世間的には田舎と呼ばれる小さな地方都市で、長男として生まれた。
両親に加え、祖父母も一緒に住んでいて、広い庭のある家で、それが当たり前のようにして育った。
立派な庭だから、自分が手入れしてでも守りたいと、小学生の頃は思っていた。
だが中学、高校と上がるに連れ、部活だ勉強だと時間に追われ、いつしかそう思ったことを忘れるしかない自分がいた。
年に一度の、地元の祭もそうだ。この地に残って大人になったらあの場所に居るのだろうと、おっちゃん達を眺めながら思っていたのに。

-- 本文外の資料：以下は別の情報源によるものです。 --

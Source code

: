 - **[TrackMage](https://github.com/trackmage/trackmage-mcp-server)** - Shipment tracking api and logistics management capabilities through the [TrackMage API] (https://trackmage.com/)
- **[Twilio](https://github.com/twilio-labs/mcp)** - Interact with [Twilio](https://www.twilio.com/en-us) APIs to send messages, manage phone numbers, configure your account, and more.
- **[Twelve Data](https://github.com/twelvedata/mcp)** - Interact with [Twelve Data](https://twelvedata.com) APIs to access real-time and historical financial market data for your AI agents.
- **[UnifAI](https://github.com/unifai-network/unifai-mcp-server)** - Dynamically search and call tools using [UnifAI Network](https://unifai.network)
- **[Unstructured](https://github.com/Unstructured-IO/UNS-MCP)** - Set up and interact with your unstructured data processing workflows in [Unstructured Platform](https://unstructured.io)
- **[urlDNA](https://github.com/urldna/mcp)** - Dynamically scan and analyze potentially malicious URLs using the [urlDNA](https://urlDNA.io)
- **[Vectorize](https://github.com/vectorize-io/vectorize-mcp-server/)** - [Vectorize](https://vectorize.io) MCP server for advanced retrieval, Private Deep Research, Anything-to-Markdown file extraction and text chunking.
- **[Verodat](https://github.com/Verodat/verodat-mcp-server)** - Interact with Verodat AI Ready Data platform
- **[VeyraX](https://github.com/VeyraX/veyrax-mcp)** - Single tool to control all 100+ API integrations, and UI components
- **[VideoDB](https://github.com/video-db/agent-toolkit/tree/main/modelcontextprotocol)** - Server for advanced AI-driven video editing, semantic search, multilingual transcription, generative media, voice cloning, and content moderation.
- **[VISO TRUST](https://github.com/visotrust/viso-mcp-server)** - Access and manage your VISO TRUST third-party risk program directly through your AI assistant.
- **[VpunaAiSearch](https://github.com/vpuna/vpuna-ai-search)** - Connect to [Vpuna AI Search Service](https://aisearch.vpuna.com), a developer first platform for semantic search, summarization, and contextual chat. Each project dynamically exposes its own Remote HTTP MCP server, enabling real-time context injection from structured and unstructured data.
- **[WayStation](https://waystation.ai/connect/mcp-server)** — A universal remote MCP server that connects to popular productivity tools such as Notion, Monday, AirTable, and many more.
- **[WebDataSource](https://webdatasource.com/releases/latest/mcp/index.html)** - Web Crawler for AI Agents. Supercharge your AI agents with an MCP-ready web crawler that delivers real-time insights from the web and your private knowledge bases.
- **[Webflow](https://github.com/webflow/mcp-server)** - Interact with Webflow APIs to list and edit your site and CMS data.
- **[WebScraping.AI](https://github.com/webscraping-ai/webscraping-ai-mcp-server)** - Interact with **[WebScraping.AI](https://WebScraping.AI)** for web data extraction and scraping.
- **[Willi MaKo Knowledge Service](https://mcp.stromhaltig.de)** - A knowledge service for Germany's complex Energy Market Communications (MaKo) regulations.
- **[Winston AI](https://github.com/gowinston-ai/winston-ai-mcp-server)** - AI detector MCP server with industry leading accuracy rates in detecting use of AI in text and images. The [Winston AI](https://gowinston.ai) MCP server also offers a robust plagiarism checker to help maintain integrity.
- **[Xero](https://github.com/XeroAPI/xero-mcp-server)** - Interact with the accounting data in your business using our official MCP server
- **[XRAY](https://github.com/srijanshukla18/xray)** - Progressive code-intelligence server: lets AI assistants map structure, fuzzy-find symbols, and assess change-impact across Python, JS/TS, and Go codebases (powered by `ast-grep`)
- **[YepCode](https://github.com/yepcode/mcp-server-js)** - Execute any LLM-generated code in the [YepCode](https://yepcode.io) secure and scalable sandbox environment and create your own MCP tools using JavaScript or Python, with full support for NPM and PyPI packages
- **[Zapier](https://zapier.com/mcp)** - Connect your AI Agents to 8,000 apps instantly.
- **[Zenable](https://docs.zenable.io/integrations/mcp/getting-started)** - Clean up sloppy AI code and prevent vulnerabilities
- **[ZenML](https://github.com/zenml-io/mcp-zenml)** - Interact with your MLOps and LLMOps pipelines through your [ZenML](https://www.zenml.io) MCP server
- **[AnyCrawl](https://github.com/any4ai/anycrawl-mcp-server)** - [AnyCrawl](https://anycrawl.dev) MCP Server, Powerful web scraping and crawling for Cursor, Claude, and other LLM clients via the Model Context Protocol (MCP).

中学の部活は、俺の地区の事情なんて知ったこっちゃない。高校じゃ尚更だった。
それでも合間を縫って参加してたのに、いつからか人が足りないからって他所の地区から来た奴らが多数派になってて、この土地に生まれたときから住んでるはずの俺のほうが疎外されてて、そして数年後にはその祭も無くなった。

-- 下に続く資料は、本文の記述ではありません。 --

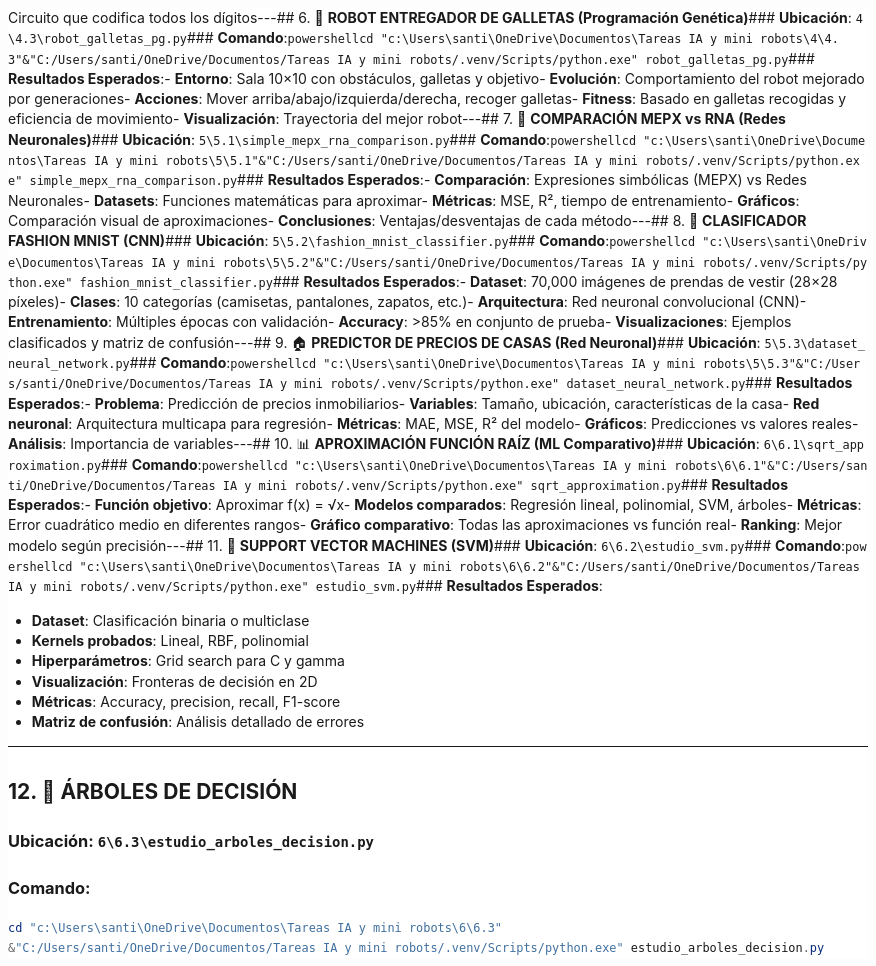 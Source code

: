 Circuito que codifica todos los dígitos---## 6. 🤖 **ROBOT ENTREGADOR DE GALLETAS (Programación Genética)**### **Ubicación**: `4\4.3\robot_galletas_pg.py`### **Comando**:```powershellcd "c:\Users\santi\OneDrive\Documentos\Tareas IA y mini robots\4\4.3"&"C:/Users/santi/OneDrive/Documentos/Tareas IA y mini robots/.venv/Scripts/python.exe" robot_galletas_pg.py```### **Resultados Esperados**:- **Entorno**: Sala 10×10 con obstáculos, galletas y objetivo- **Evolución**: Comportamiento del robot mejorado por generaciones- **Acciones**: Mover arriba/abajo/izquierda/derecha, recoger galletas- **Fitness**: Basado en galletas recogidas y eficiencia de movimiento- **Visualización**: Trayectoria del mejor robot---## 7. 🧠 **COMPARACIÓN MEPX vs RNA (Redes Neuronales)**### **Ubicación**: `5\5.1\simple_mepx_rna_comparison.py`### **Comando**:```powershellcd "c:\Users\santi\OneDrive\Documentos\Tareas IA y mini robots\5\5.1"&"C:/Users/santi/OneDrive/Documentos/Tareas IA y mini robots/.venv/Scripts/python.exe" simple_mepx_rna_comparison.py```### **Resultados Esperados**:- **Comparación**: Expresiones simbólicas (MEPX) vs Redes Neuronales- **Datasets**: Funciones matemáticas para aproximar- **Métricas**: MSE, R², tiempo de entrenamiento- **Gráficos**: Comparación visual de aproximaciones- **Conclusiones**: Ventajas/desventajas de cada método---## 8. 👕 **CLASIFICADOR FASHION MNIST (CNN)**### **Ubicación**: `5\5.2\fashion_mnist_classifier.py`### **Comando**:```powershellcd "c:\Users\santi\OneDrive\Documentos\Tareas IA y mini robots\5\5.2"&"C:/Users/santi/OneDrive/Documentos/Tareas IA y mini robots/.venv/Scripts/python.exe" fashion_mnist_classifier.py```### **Resultados Esperados**:- **Dataset**: 70,000 imágenes de prendas de vestir (28×28 píxeles)- **Clases**: 10 categorías (camisetas, pantalones, zapatos, etc.)- **Arquitectura**: Red neuronal convolucional (CNN)- **Entrenamiento**: Múltiples épocas con validación- **Accuracy**: >85% en conjunto de prueba- **Visualizaciones**: Ejemplos clasificados y matriz de confusión---## 9. 🏠 **PREDICTOR DE PRECIOS DE CASAS (Red Neuronal)**### **Ubicación**: `5\5.3\dataset_neural_network.py`### **Comando**:```powershellcd "c:\Users\santi\OneDrive\Documentos\Tareas IA y mini robots\5\5.3"&"C:/Users/santi/OneDrive/Documentos/Tareas IA y mini robots/.venv/Scripts/python.exe" dataset_neural_network.py```### **Resultados Esperados**:- **Problema**: Predicción de precios inmobiliarios- **Variables**: Tamaño, ubicación, características de la casa- **Red neuronal**: Arquitectura multicapa para regresión- **Métricas**: MAE, MSE, R² del modelo- **Gráficos**: Predicciones vs valores reales- **Análisis**: Importancia de variables---## 10. 📊 **APROXIMACIÓN FUNCIÓN RAÍZ (ML Comparativo)**### **Ubicación**: `6\6.1\sqrt_approximation.py`### **Comando**:```powershellcd "c:\Users\santi\OneDrive\Documentos\Tareas IA y mini robots\6\6.1"&"C:/Users/santi/OneDrive/Documentos/Tareas IA y mini robots/.venv/Scripts/python.exe" sqrt_approximation.py```### **Resultados Esperados**:- **Función objetivo**: Aproximar f(x) = √x- **Modelos comparados**: Regresión lineal, polinomial, SVM, árboles- **Métricas**: Error cuadrático medio en diferentes rangos- **Gráfico comparativo**: Todas las aproximaciones vs función real- **Ranking**: Mejor modelo según precisión---## 11. 🎯 **SUPPORT VECTOR MACHINES (SVM)**### **Ubicación**: `6\6.2\estudio_svm.py`### **Comando**:```powershellcd "c:\Users\santi\OneDrive\Documentos\Tareas IA y mini robots\6\6.2"&"C:/Users/santi/OneDrive/Documentos/Tareas IA y mini robots/.venv/Scripts/python.exe" estudio_svm.py```### **Resultados Esperados**:
- **Dataset**: Clasificación binaria o multiclase
- **Kernels probados**: Lineal, RBF, polinomial
- **Hiperparámetros**: Grid search para C y gamma
- **Visualización**: Fronteras de decisión en 2D
- **Métricas**: Accuracy, precision, recall, F1-score
- **Matriz de confusión**: Análisis detallado de errores

---

## 12. 🌳 **ÁRBOLES DE DECISIÓN**

### **Ubicación**: `6\6.3\estudio_arboles_decision.py`

### **Comando**:
```powershell
cd "c:\Users\santi\OneDrive\Documentos\Tareas IA y mini robots\6\6.3"
&"C:/Users/santi/OneDrive/Documentos/Tareas IA y mini robots/.venv/Scripts/python.exe" estudio_arboles_decision.py
```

変わらないでいてほしいと願った世界は脆くも崩れ去る、それを何度も感じながら、気づいたら大人になった。
しょせん、自分にはそれを守る力なんてなかったのだ。
中学高校の頃、都会に出ていきたがる奴らを、チャラい奴だと馬鹿にしてたくせに、結局自分も、仕事を理由に町を離れた。
そんな自分が悲しいと思う反面、子供の頃に思い描いた未来なんてないのだという諦めを受け入れないと、生きていけないと悟った。